TASK DESCRIPTION:
Collect all lines containing the word "should" from the data.

* * * * * * *

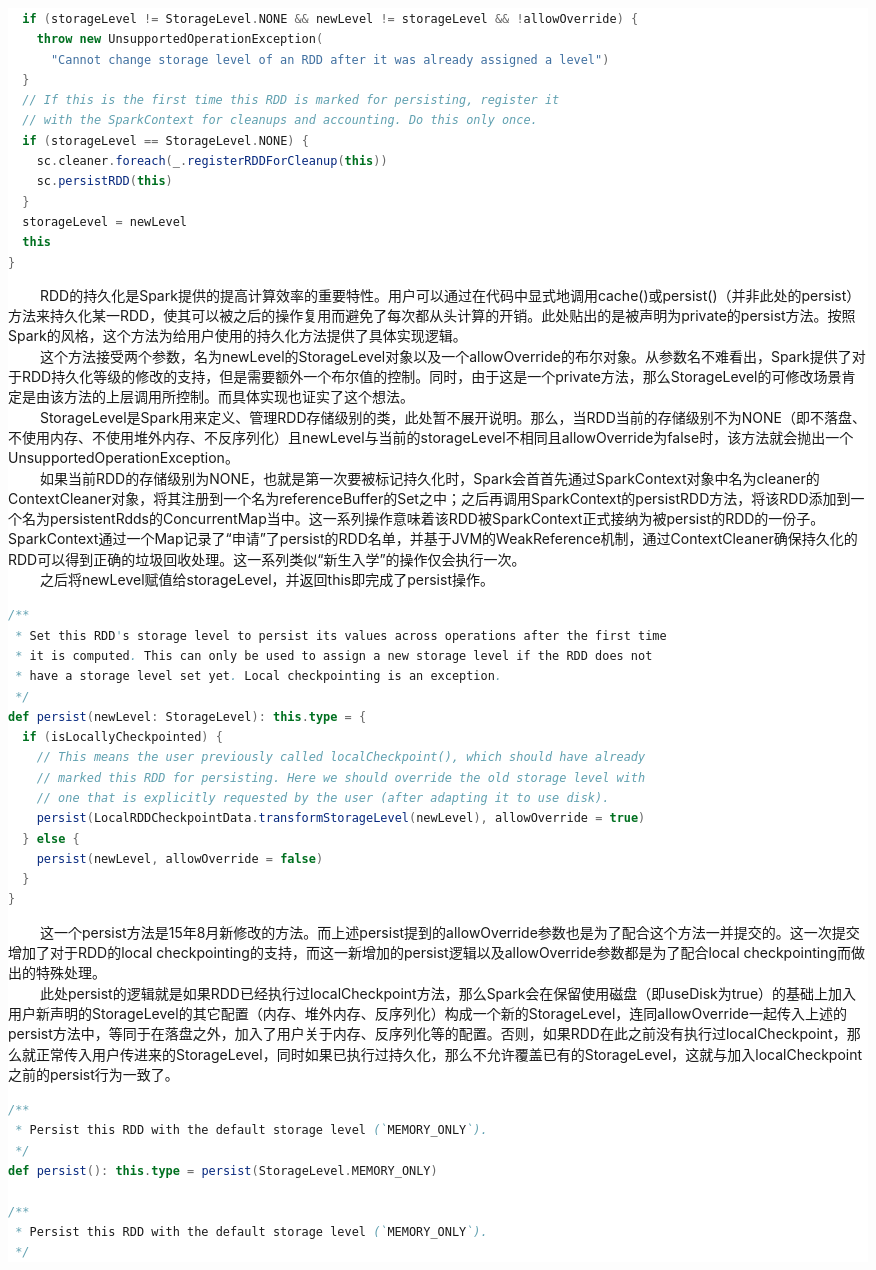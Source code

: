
 ```scala
  if (storageLevel != StorageLevel.NONE && newLevel != storageLevel && !allowOverride) {
    throw new UnsupportedOperationException(
      "Cannot change storage level of an RDD after it was already assigned a level")
  }
  // If this is the first time this RDD is marked for persisting, register it
  // with the SparkContext for cleanups and accounting. Do this only once.
  if (storageLevel == StorageLevel.NONE) {
    sc.cleaner.foreach(_.registerRDDForCleanup(this))
    sc.persistRDD(this)
  }
  storageLevel = newLevel
  this
}
``` 
&emsp;&emsp;
RDD的持久化是Spark提供的提高计算效率的重要特性。用户可以通过在代码中显式地调用cache()或persist()（并非此处的persist）方法来持久化某一RDD，使其可以被之后的操作复用而避免了每次都从头计算的开销。此处贴出的是被声明为private的persist方法。按照Spark的风格，这个方法为给用户使用的持久化方法提供了具体实现逻辑。  
&emsp;&emsp;
这个方法接受两个参数，名为newLevel的StorageLevel对象以及一个allowOverride的布尔对象。从参数名不难看出，Spark提供了对于RDD持久化等级的修改的支持，但是需要额外一个布尔值的控制。同时，由于这是一个private方法，那么StorageLevel的可修改场景肯定是由该方法的上层调用所控制。而具体实现也证实了这个想法。  
&emsp;&emsp;
StorageLevel是Spark用来定义、管理RDD存储级别的类，此处暂不展开说明。那么，当RDD当前的存储级别不为NONE（即不落盘、不使用内存、不使用堆外内存、不反序列化）且newLevel与当前的storageLevel不相同且allowOverride为false时，该方法就会抛出一个UnsupportedOperationException。  
&emsp;&emsp;
如果当前RDD的存储级别为NONE，也就是第一次要被标记持久化时，Spark会首首先通过SparkContext对象中名为cleaner的ContextCleaner对象，将其注册到一个名为referenceBuffer的Set之中；之后再调用SparkContext的persistRDD方法，将该RDD添加到一个名为persistentRdds的ConcurrentMap当中。这一系列操作意味着该RDD被SparkContext正式接纳为被persist的RDD的一份子。SparkContext通过一个Map记录了“申请”了persist的RDD名单，并基于JVM的WeakReference机制，通过ContextCleaner确保持久化的RDD可以得到正确的垃圾回收处理。这一系列类似“新生入学”的操作仅会执行一次。  
&emsp;&emsp;
之后将newLevel赋值给storageLevel，并返回this即完成了persist操作。
```scala
/**
 * Set this RDD's storage level to persist its values across operations after the first time
 * it is computed. This can only be used to assign a new storage level if the RDD does not
 * have a storage level set yet. Local checkpointing is an exception.
 */
def persist(newLevel: StorageLevel): this.type = {
  if (isLocallyCheckpointed) {
    // This means the user previously called localCheckpoint(), which should have already
    // marked this RDD for persisting. Here we should override the old storage level with
    // one that is explicitly requested by the user (after adapting it to use disk).
    persist(LocalRDDCheckpointData.transformStorageLevel(newLevel), allowOverride = true)
  } else {
    persist(newLevel, allowOverride = false)
  }
}
```
&emsp;&emsp;
这一个persist方法是15年8月新修改的方法。而上述persist提到的allowOverride参数也是为了配合这个方法一并提交的。这一次提交增加了对于RDD的local checkpointing的支持，而这一新增加的persist逻辑以及allowOverride参数都是为了配合local checkpointing而做出的特殊处理。  
&emsp;&emsp;
此处persist的逻辑就是如果RDD已经执行过localCheckpoint方法，那么Spark会在保留使用磁盘（即useDisk为true）的基础上加入用户新声明的StorageLevel的其它配置（内存、堆外内存、反序列化）构成一个新的StorageLevel，连同allowOverride一起传入上述的persist方法中，等同于在落盘之外，加入了用户关于内存、反序列化等的配置。否则，如果RDD在此之前没有执行过localCheckpoint，那么就正常传入用户传进来的StorageLevel，同时如果已执行过持久化，那么不允许覆盖已有的StorageLevel，这就与加入localCheckpoint之前的persist行为一致了。
```scala
/**
 * Persist this RDD with the default storage level (`MEMORY_ONLY`).
 */
def persist(): this.type = persist(StorageLevel.MEMORY_ONLY)

/**
 * Persist this RDD with the default storage level (`MEMORY_ONLY`).
 */
```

* * * * * * *

YOUR RESPONSE:
    // This means the user previously called localCheckpoint(), which should have already
    // marked this RDD for persisting. Here we should override the old storage level with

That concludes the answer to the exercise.